Survey - Hiring Millennials Can Boost Agency Sales

 

Lia Batkin
Lia Batkin looks for job candidates blessed with good people skills.

 

A recent Questex Hospitality + Travel survey of the nation’s top ultra-travel advisors revealed that attracting Millennial agents can be just as challenging as attracting Millennial clients. While one company admitted it’s not even trying to hire Millennials, others reported offering paid internships, promoting travel as a perk, leveraging commissions and reaching out to colleges to promote advisor careers.

Michael Holtz, owner and CEO of SmartFlyer in New York City, said his agency employs a number of people in their 20s, including college interns. “They love the environment and what we’ve created for them,” he said, adding that these employees have been successful in selling to their friends and their friends’ parents, and some are bringing in more new clients than colleagues twice their age.

At Jetset World Travel in Chicago, six of the seven advisors are Millennials, according to Julia Douglas, president. “There’s naturally an affinity for working with people who speak your language and understand your unique needs,” she said. “Since many Millennials do not yet have a travel advisor, there is a great opportunity to establish a lifelong relationship with them.”

Camelback Odyssey Travel in Phoenix also employs Millennials, but they have not generated a lot of new business, according to Shelby Donley, president & owner. “When that business comes in, it’s a real natural to be able to send it to them because [the Millennial employees]…grew up traveling all over the world from a very young age.
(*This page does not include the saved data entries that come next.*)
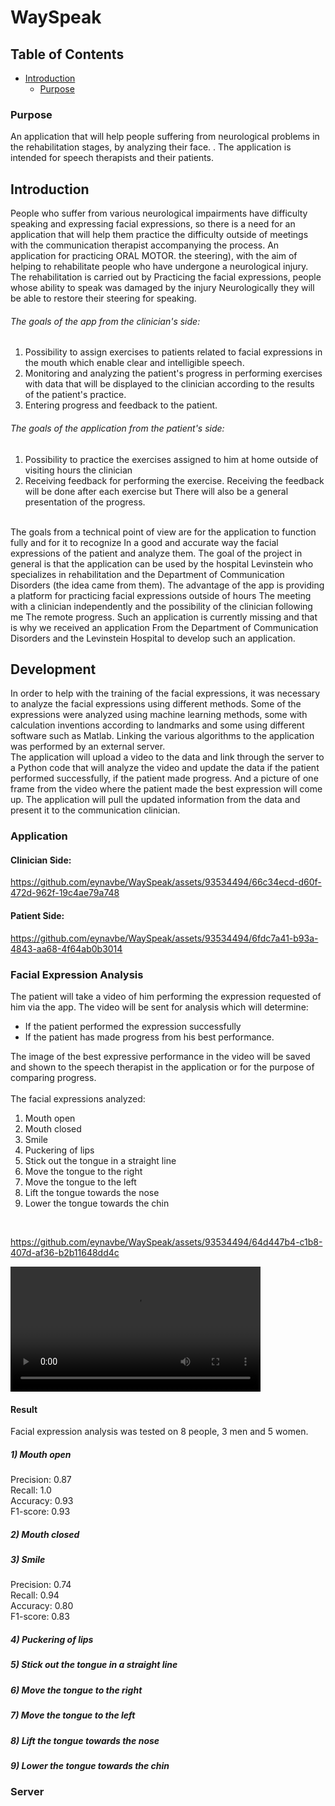 # WaySpeak
## Table of Contents  
 - [Introduction](#introduction)  
   - [Purpose](#purpose)  
 
### Purpose
An application that will help people suffering from neurological problems in the rehabilitation stages, by analyzing their face.
. The application is intended for speech therapists and their patients.

## Introduction
People who suffer from various neurological impairments have difficulty speaking and expressing facial expressions, so there is a need for an application that will help them practice the difficulty outside of meetings with the communication therapist accompanying the process.
An application for practicing ORAL MOTOR.
the steering), with the aim of helping to rehabilitate people who have undergone a neurological injury. The rehabilitation is carried out by
Practicing the facial expressions, people whose ability to speak was damaged by the injury
Neurologically they will be able to restore their steering for speaking.
###### The goals of the app from the clinician's side:
1) Possibility to assign exercises to patients related to facial expressions in the mouth
which enable clear and intelligible speech.
2) Monitoring and analyzing the patient's progress in performing exercises with data that will be displayed
to the clinician according to the results of the patient's practice.
3) Entering progress and feedback to the patient.

###### The goals of the application from the patient's side:
1) Possibility to practice the exercises assigned to him at home outside of visiting hours
the clinician
2) Receiving feedback for performing the exercise. Receiving the feedback will be done after each exercise but
There will also be a general presentation of the progress.

</br>
The goals from a technical point of view are for the application to function fully and for it to recognize
In a good and accurate way the facial expressions of the patient and analyze them.
The goal of the project in general is that the application can be used by the hospital
Levinstein who specializes in rehabilitation and the Department of Communication Disorders (the idea came from them).
The advantage of the app is providing a platform for practicing facial expressions outside of hours
The meeting with a clinician independently and the possibility of the clinician following me
The remote progress. Such an application is currently missing and that is why we received an application
From the Department of Communication Disorders and the Levinstein Hospital to develop such an application.


## Development
In order to help with the training of the facial expressions, it was necessary to analyze the facial expressions using different methods. Some of the expressions were analyzed using machine learning methods, some with calculation inventions according to landmarks and some using different software such as Matlab. Linking the various algorithms to the application was performed by an external server.</br>
The application will upload a video to the data and link through the server to a Python code that will analyze the video and update the data if the patient performed successfully, if the patient made progress. And a picture of one frame from the video where the patient made the best expression will come up. The application will pull the updated information from the data and present it to the communication clinician.
### Application
#### Clinician Side:



https://github.com/eynavbe/WaySpeak/assets/93534494/66c34ecd-d60f-472d-962f-19c4ae79a748




#### Patient Side:
https://github.com/eynavbe/WaySpeak/assets/93534494/6fdc7a41-b93a-4843-aa68-4f64ab0b3014

### Facial Expression Analysis
The patient will take a video of him performing the expression requested of him via the app. The video will be sent for analysis which will determine:
- If the patient performed the expression successfully
- If the patient has made progress from his best performance.</br>


The image of the best expressive performance in the video will be saved and shown to the speech therapist in the application or for the purpose of comparing progress.</br></br>
The facial expressions analyzed:
1) Mouth open
2) Mouth closed
3) Smile
4) Puckering of lips
5) Stick out the tongue in a straight line
6) Move the tongue to the right
7) Move the tongue to the left
8) Lift the tongue towards the nose
9) Lower the tongue towards the chin
</br>

https://github.com/eynavbe/WaySpeak/assets/93534494/64d447b4-c1b8-407d-af36-b2b11648dd4c

<video controls width="400">
  <source src="https://github.com/eynavbe/WaySpeak/assets/93534494/6fdc7a41-b93a-4843-aa68-4f64ab0b3014" type="video/mp4">
  Your browser does not support the video tag.
</video>

#### Result
Facial expression analysis was tested on 8 people, 3 men and 5 women.
##### 1) Mouth open
Precision: 0.87 </br>
Recall: 1.0 </br>
Accuracy: 0.93 </br>
F1-score: 0.93 </br>

##### 2) Mouth closed

##### 3) Smile
Precision: 0.74 </br>
Recall: 0.94 </br>
Accuracy: 0.80 </br>
F1-score: 0.83 </br>
##### 4) Puckering of lips
##### 5) Stick out the tongue in a straight line
##### 6) Move the tongue to the right
##### 7) Move the tongue to the left
##### 8) Lift the tongue towards the nose
##### 9) Lower the tongue towards the chin
### Server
They already have the destination knowledge.”

For Lia Batkin, co-founder of In the Know Experiences, a New York agency, it’s a matter of seeking out individuals who are, first and foremost, bright and blessed with good people skills. But, beyond that, Batkin looks for job candidates for whom travel is more than a rote, by-the-book experience.

“The exciting thing about Millennials is that they don’t just want to visit a city; they want a whole experience, starting with a wonderful hotel and an amazing restaurant,” she said. “But not a hotel or a restaurant everyone knows about. They want a small, local, even underground restaurant, for example, that may be hard to find, which makes it all the more special.”

The ideal travel advisor for this client would likely be a Millennial, someone who intuitively understands what the client is looking for because that is how he or she approaches travel. There’s a certain synergy between the two. The travel advisor, furthermore, is likely to have a passion for travel of his or her own, having either traveled as a child or in college.